En revanche, certaines voix dans le domaine, comme celle de Philippe Moreau Chevrolet, interrogent la nouveauté de ces technologies. Tout en reconnaissant l’innovation, il note que « ce type d’agents conversationnels, scriptés avec ou sans IA, existe déjà depuis longtemps« , qualifiant cela d’ »aspects classiques » de la communication politique.
La campagne controversée de Sarah Knafo
Philippe Moreau Chevrolet attire également l’attention sur une campagne de Sarah Knafo (Reconquête), où une vidéo montre des scènes d’agression générées par IA. Selon Moreau Chevrolet, ces représentations soulèvent des préoccupations éthiques, signalant qu’il y a une « prise de distance avec la réalité« . Alors que Knafo propose des capteurs d’IA dans des réverbères pour détecter les bruits d’une agression, Moreau souligne que cela pourrait flouer les frontières entre la fiction et la réalité dans le discours politique.
La percée de ces méthodes soulève des questions sur l’évolution des campagnes électorales.
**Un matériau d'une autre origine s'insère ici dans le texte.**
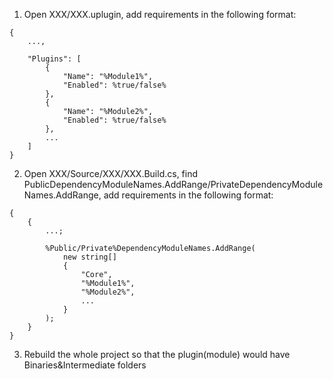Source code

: 1. Open XXX/XXX.uplugin, add requirements in the following format:
```
{
	...,

    "Plugins": [
        {
            "Name": "%Module1%",
            "Enabled": %true/false%
        },
        {
            "Name": "%Module2%",
            "Enabled": %true/false%
        },
        ...
    ]
}
```

2. Open XXX/Source/XXX/XXX.Build.cs, find PublicDependencyModuleNames.AddRange/PrivateDependencyModuleNames.AddRange, add requirements in the following format:
```
{
    {
        ...;

		%Public/Private%DependencyModuleNames.AddRange(
			new string[]
			{
				"Core",
                "%Module1%",
                "%Module2%",
                ...
			}
		);
	}
}
```

3. Rebuild the whole project so that the plugin(module) would have Binaries&Intermediate folders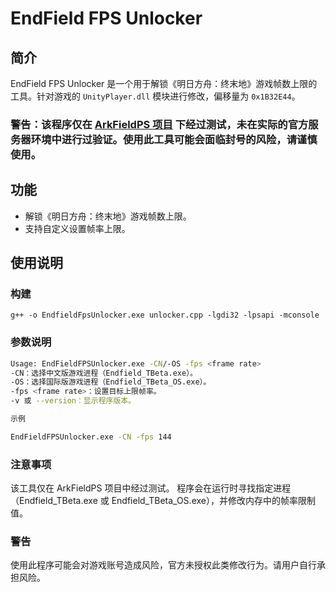 # EndField FPS Unlocker

## 简介

EndField FPS Unlocker 是一个用于解锁《明日方舟：终末地》游戏帧数上限的工具。针对游戏的 `UnityPlayer.dll` 模块进行修改，偏移量为 `0x1B32E44`。

### **警告**：该程序仅在 [ArkFieldPS 项目](https://github.com/SuikoAkari/ArkFieldPS) 下经过测试，未在实际的官方服务器环境中进行过验证。使用此工具可能会面临封号的风险，请谨慎使用。

## 功能

- 解锁《明日方舟：终末地》游戏帧数上限。
- 支持自定义设置帧率上限。

## 使用说明

### 构建

```
g++ -o EndfieldFpsUnlocker.exe unlocker.cpp -lgdi32 -lpsapi -mconsole
```

### 参数说明

```bash
Usage: EndFieldFPSUnlocker.exe -CN/-OS -fps <frame rate>
-CN：选择中文版游戏进程（Endfield_TBeta.exe）。
-OS：选择国际版游戏进程（Endfield_TBeta_OS.exe）。
-fps <frame rate>：设置目标上限帧率。
-v 或 --version：显示程序版本。

示例

EndFieldFPSUnlocker.exe -CN -fps 144
```

### 注意事项
该工具仅在 ArkFieldPS 项目中经过测试。
程序会在运行时寻找指定进程（Endfield_TBeta.exe 或 Endfield_TBeta_OS.exe），并修改内存中的帧率限制值。

### 警告
使用此程序可能会对游戏账号造成风险，官方未授权此类修改行为。请用户自行承担风险。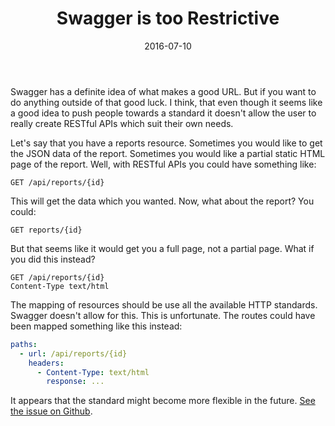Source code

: ﻿---
date: 2016-07-10
title: Swagger is too Restrictive
tags:
  - swagger
  - REST
  - API
---

Swagger has a definite idea of what makes a good URL. But if you want to do
anything outside of that good luck. I think, that even though it seems like a
good idea to push people towards a standard it doesn't allow the user to really
create RESTful APIs which suit their own needs.

Let's say that you have a reports resource. Sometimes you would like to get the
JSON data of the report. Sometimes you would like a partial static HTML page of
the report. Well, with RESTful APIs you could have something like:

```
GET /api/reports/{id}
```

This will get the data which you wanted. Now, what about the report? You could:

`GET reports/{id}`

But that seems like it would get you a full page, not a partial page. What if
you did this instead?

```
GET /api/reports/{id}
Content-Type text/html
```

The mapping of resources should be use all the available HTTP standards.
Swagger doesn't allow for this. This is unfortunate.  The routes could have
been mapped something like this instead:

```yaml
paths:
  - url: /api/reports/{id}
    headers:
      - Content-Type: text/html
        response: ...
```

It appears that the standard might become more flexible in the future.  [See
the issue on Github](https://github.com/OAI/OpenAPI-Specification/issues/146).
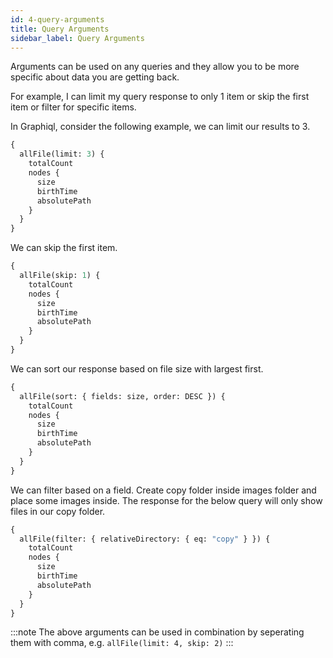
 ```yaml
---
id: 4-query-arguments
title: Query Arguments
sidebar_label: Query Arguments
---
```


Arguments can be used on any queries and they allow you to be more specific about data you are getting back.

For example, I can limit my query response to only 1 item or skip the first item or filter for specific items.

In Graphiql, consider the following example, we can limit our results to 3.

```graphql
{
  allFile(limit: 3) {
    totalCount
    nodes {
      size
      birthTime
      absolutePath
    }
  }
}
```

We can skip the first item.

```graphql
{
  allFile(skip: 1) {
    totalCount
    nodes {
      size
      birthTime
      absolutePath
    }
  }
}
```

We can sort our response based on file size with largest first.

```graphql
{
  allFile(sort: { fields: size, order: DESC }) {
    totalCount
    nodes {
      size
      birthTime
      absolutePath
    }
  }
}
```

We can filter based on a field. Create copy folder inside images folder and place some images inside. The response for the below query will only show files in our copy folder.

```graphql
{
  allFile(filter: { relativeDirectory: { eq: "copy" } }) {
    totalCount
    nodes {
      size
      birthTime
      absolutePath
    }
  }
}
```

:::note
The above arguments can be used in combination by seperating them with comma, e.g. `allFile(limit: 4, skip: 2)`
:::
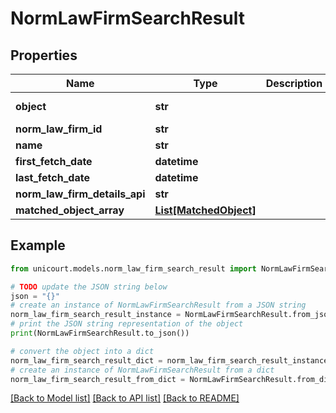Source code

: # NormLawFirmSearchResult


## Properties

Name | Type | Description | Notes
------------ | ------------- | ------------- | -------------
**object** | **str** |  | [default to 'NormLawFirmSearchResult']
**norm_law_firm_id** | **str** |  | 
**name** | **str** |  | 
**first_fetch_date** | **datetime** |  | 
**last_fetch_date** | **datetime** |  | 
**norm_law_firm_details_api** | **str** |  | 
**matched_object_array** | [**List[MatchedObject]**](MatchedObject.md) |  | 

## Example

```python
from unicourt.models.norm_law_firm_search_result import NormLawFirmSearchResult

# TODO update the JSON string below
json = "{}"
# create an instance of NormLawFirmSearchResult from a JSON string
norm_law_firm_search_result_instance = NormLawFirmSearchResult.from_json(json)
# print the JSON string representation of the object
print(NormLawFirmSearchResult.to_json())

# convert the object into a dict
norm_law_firm_search_result_dict = norm_law_firm_search_result_instance.to_dict()
# create an instance of NormLawFirmSearchResult from a dict
norm_law_firm_search_result_from_dict = NormLawFirmSearchResult.from_dict(norm_law_firm_search_result_dict)
```
[[Back to Model list]](../README.md#documentation-for-models) [[Back to API list]](../README.md#documentation-for-api-endpoints) [[Back to README]](../README.md)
Il souligne que l’utilisation de l’IA pour améliorer des photos ou pour alimenter des faux comptes sur les réseaux sociaux a mené à une « démarche de désinformation planifiée« , rendant ainsi les campagnes de plus en plus déshumanisées.
Conclusion
En fin de compte, l’incursion de l’intelligence artificielle dans les campagnes électorales présente des opportunités mais également des défis éthiques importants. Alors que les candidats cherchent à innover et à attirer l’attention des électeurs, il est essentiel de maintenir une ligne de démarcation claire entre engagement authentique et manipulation des perceptions.